WORKING DATA:
== == ==

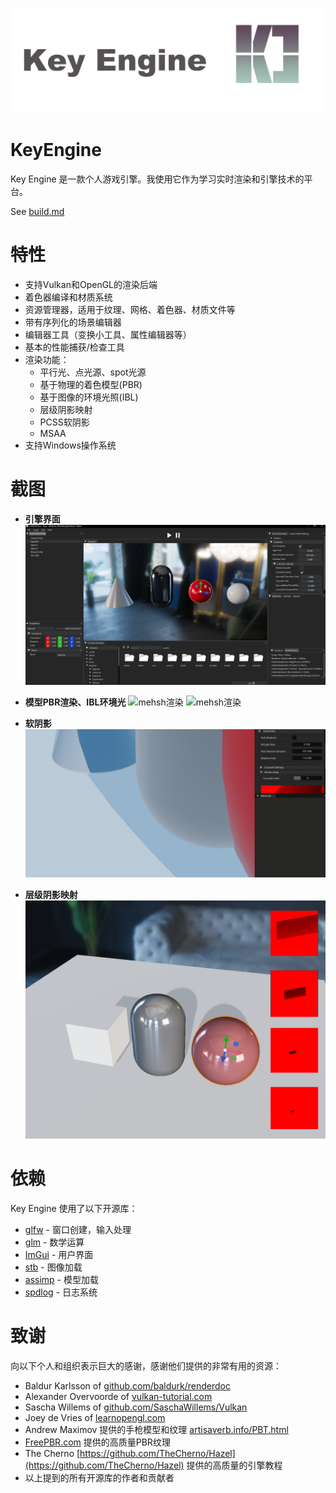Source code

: 

![](screenshots/KeyEngine.png)

# KeyEngine
Key Engine 是一款个人游戏引擎。我使用它作为学习实时渲染和引擎技术的平台。

See [build.md](build.md)

# 特性

- 支持Vulkan和OpenGL的渲染后端
- 着色器编译和材质系统
- 资源管理器，适用于纹理、网格、着色器、材质文件等
- 带有序列化的场景编辑器
- 编辑器工具（变换小工具、属性编辑器等）
- 基本的性能捕获/检查工具
- 渲染功能：
  - 平行光、点光源、spot光源
  - 基于物理的着色模型(PBR)
  - 基于图像的环境光照(IBL)
  - 层级阴影映射
  - PCSS软阴影
  - MSAA
- 支持Windows操作系统
 

# 截图
- **引擎界面**
  ![编辑器视图](screenshots/pbribl_Engine.png)
- **模型PBR渲染、IBL环境光**
![mehsh渲染](screenshots/gang-1.png)
![mehsh渲染](screenshots/gang2.png)
- **软阴影**
![软阴影](screenshots/soft阴影map.gif)

- **层级阴影映射**
  ![层级阴影映射](screenshots/casshadow.png)



# 依赖

Key Engine 使用了以下开源库：

- [glfw](https://github.com/glfw/glfw) - 窗口创建，输入处理
- [glm](https://github.com/g-truc/glm) - 数学运算
- [ImGui](https://github.com/ocornut/imgui) - 用户界面
- [stb](https://github.com/nothings/stb) - 图像加载
- [assimp](https://github.com/assimp/assimp) - 模型加载
- [spdlog](https://github.com/gabime/spdlog.git) - 日志系统


# 致谢

向以下个人和组织表示巨大的感谢，感谢他们提供的非常有用的资源：

- Baldur Karlsson of [github.com/baldurk/renderdoc](https://github.com/baldurk/renderdoc)
- Alexander Overvoorde of [vulkan-tutorial.com](https://vulkan-tutorial.com)
- Sascha Willems of [github.com/SaschaWillems/Vulkan](https://github.com/SaschaWillems/Vulkan)
- Joey de Vries of [learnopengl.com](https://learnopengl.com)
- Andrew Maximov 提供的手枪模型和纹理 [artisaverb.info/PBT.html](http://artisaverb.info/PBT.html)
- [FreePBR.com](https://FreePBR.com) 提供的高质量PBR纹理
- The Cherno [https://github.com/TheCherno/Hazel](https://github.com/TheCherno/Hazel) 提供的高质量的引擎教程
- 以上提到的所有开源库的作者和贡献者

== == ==

Restate exactly the lines running from the line with "- 基于图像的环境光照(IBL)" to the end of the entries above, both ends included.

  - 基于图像的环境光照(IBL)
  - 层级阴影映射
  - PCSS软阴影
  - MSAA
- 支持Windows操作系统
 

# 截图
- **引擎界面**
  ![编辑器视图](screenshots/pbribl_Engine.png)
- **模型PBR渲染、IBL环境光**
![mehsh渲染](screenshots/gang-1.png)
![mehsh渲染](screenshots/gang2.png)
- **软阴影**
![软阴影](screenshots/soft阴影map.gif)

- **层级阴影映射**
  ![层级阴影映射](screenshots/casshadow.png)



# 依赖

Key Engine 使用了以下开源库：

- [glfw](https://github.com/glfw/glfw) - 窗口创建，输入处理
- [glm](https://github.com/g-truc/glm) - 数学运算
- [ImGui](https://github.com/ocornut/imgui) - 用户界面
- [stb](https://github.com/nothings/stb) - 图像加载
- [assimp](https://github.com/assimp/assimp) - 模型加载
- [spdlog](https://github.com/gabime/spdlog.git) - 日志系统


# 致谢

向以下个人和组织表示巨大的感谢，感谢他们提供的非常有用的资源：

- Baldur Karlsson of [github.com/baldurk/renderdoc](https://github.com/baldurk/renderdoc)
- Alexander Overvoorde of [vulkan-tutorial.com](https://vulkan-tutorial.com)
- Sascha Willems of [github.com/SaschaWillems/Vulkan](https://github.com/SaschaWillems/Vulkan)
- Joey de Vries of [learnopengl.com](https://learnopengl.com)
- Andrew Maximov 提供的手枪模型和纹理 [artisaverb.info/PBT.html](http://artisaverb.info/PBT.html)
- [FreePBR.com](https://FreePBR.com) 提供的高质量PBR纹理
- The Cherno [https://github.com/TheCherno/Hazel](https://github.com/TheCherno/Hazel) 提供的高质量的引擎教程
- 以上提到的所有开源库的作者和贡献者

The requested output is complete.